Here's a breakdown of how a default or near default on US debt would affect Americans.

4. Taxpayers: no win, and a big potential loss

Jonathan Ernst/Reuters
The US Capitol Dome is reflected in a fountain below the Senate in Washington. Republicans and Democrats have continued to butt heads throughout the government shutdown. A federal default would make the financial stakes much larger and the solutions more expensive, perhaps much more expensive.

Correcting the effects of default could take a great deal of time and some difficult decisions.

“Assume a week or two goes by with the government in default and finally the issue is resolved,” Reich says. “The mere fact that it has not paid its bills for two weeks would dramatically affect the trust creditors place in the US capacity to repay its debts. That trust would be seriously damaged for the future. Interest rates would be somewhat higher for a very long time. We are talking many years.”

Not everyone agrees, even among economists. It would not be as bad as, say, the 2008 collapse of Lehman Brothers, Capital Economics, a London-based research firm, wrote in recent analysis. "The crucial difference is that the US government would still be a going concern, with all the tax and spending powers of a sovereign state. Once the politicians reach a deal, there is no doubt that the US could return to servicing its debts as usual."

The answers vary – and are speculative – because investors worldwide would be operating in mostly uncharted territory.

The only time the US government has officially defaulted (some economists argue the US partially defaulted during the Great Recession when it moved off the gold standard) was in 1979. Congressional deadlock and an administrative error caused the government to pay bills seven days late. As Mark Zandi, chief economist at Moody’s Analytics warned the Senate Budget Committee last month, that accidental default cost the nation tens of billions of dollars. And it was viewed as a fluke.

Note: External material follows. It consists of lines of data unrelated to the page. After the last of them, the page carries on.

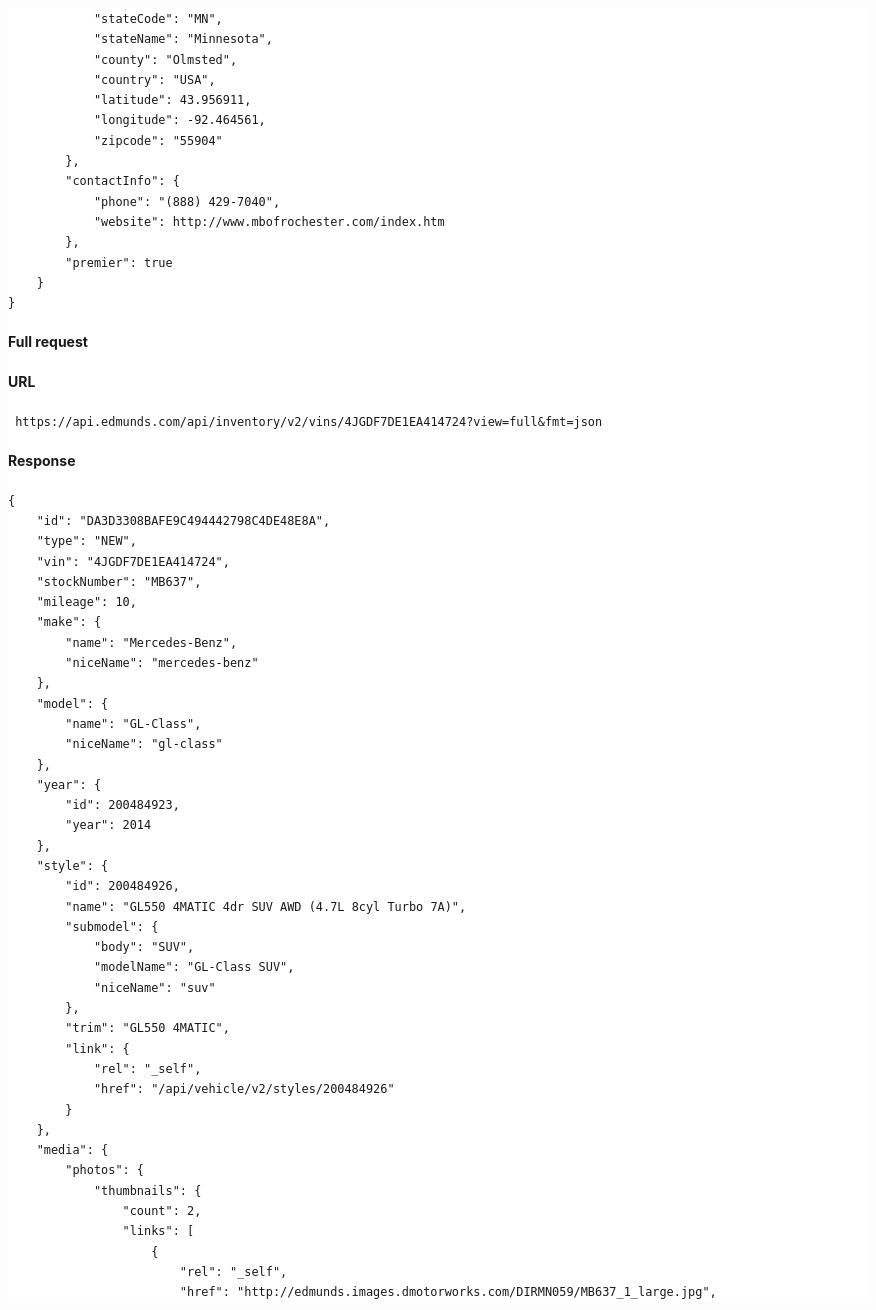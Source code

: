                 "stateCode": "MN",
                "stateName": "Minnesota",
                "county": "Olmsted",
                "country": "USA",
                "latitude": 43.956911,
                "longitude": -92.464561,
                "zipcode": "55904"
            },
            "contactInfo": {
                "phone": "(888) 429-7040",
                "website": http://www.mbofrochester.com/index.htm
            },
            "premier": true
        }
    }


#### Full request

#### URL

     https://api.edmunds.com/api/inventory/v2/vins/4JGDF7DE1EA414724?view=full&fmt=json

#### Response

    {
        "id": "DA3D3308BAFE9C494442798C4DE48E8A",
        "type": "NEW",
        "vin": "4JGDF7DE1EA414724",
        "stockNumber": "MB637",
        "mileage": 10,
        "make": {
            "name": "Mercedes-Benz",
            "niceName": "mercedes-benz"
        },
        "model": {
            "name": "GL-Class",
            "niceName": "gl-class"
        },
        "year": {
            "id": 200484923,
            "year": 2014
        },
        "style": {
            "id": 200484926,
            "name": "GL550 4MATIC 4dr SUV AWD (4.7L 8cyl Turbo 7A)",
            "submodel": {
                "body": "SUV",
                "modelName": "GL-Class SUV",
                "niceName": "suv"
            },
            "trim": "GL550 4MATIC",
            "link": {
                "rel": "_self",
                "href": "/api/vehicle/v2/styles/200484926"
            }
        },
        "media": {
            "photos": {
                "thumbnails": {
                    "count": 2,
                    "links": [
                        {
                            "rel": "_self",
                            "href": "http://edmunds.images.dmotorworks.com/DIRMN059/MB637_1_large.jpg",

“The last government default caused a 60 basis point jump in the federal interest rate that didn’t just disappear even though the government paid the bills a few days later. It remained there for a month of so,” says Roberton Williams a senior fellow at the Tax Policy Center.

Higher interest rates on US debt would drive up the federal deficit, perhaps dramatically, leaving the government with two options that would be even starker than they are today: rein in spending or raise taxes.

Given the political brinkmanship that has fueled the current crisis, Republicans would probably resist any tax hikes while Democrats would surely dig in their heels on spending, Mr. Williams says. “We all know how difficult both of those conversations would be.”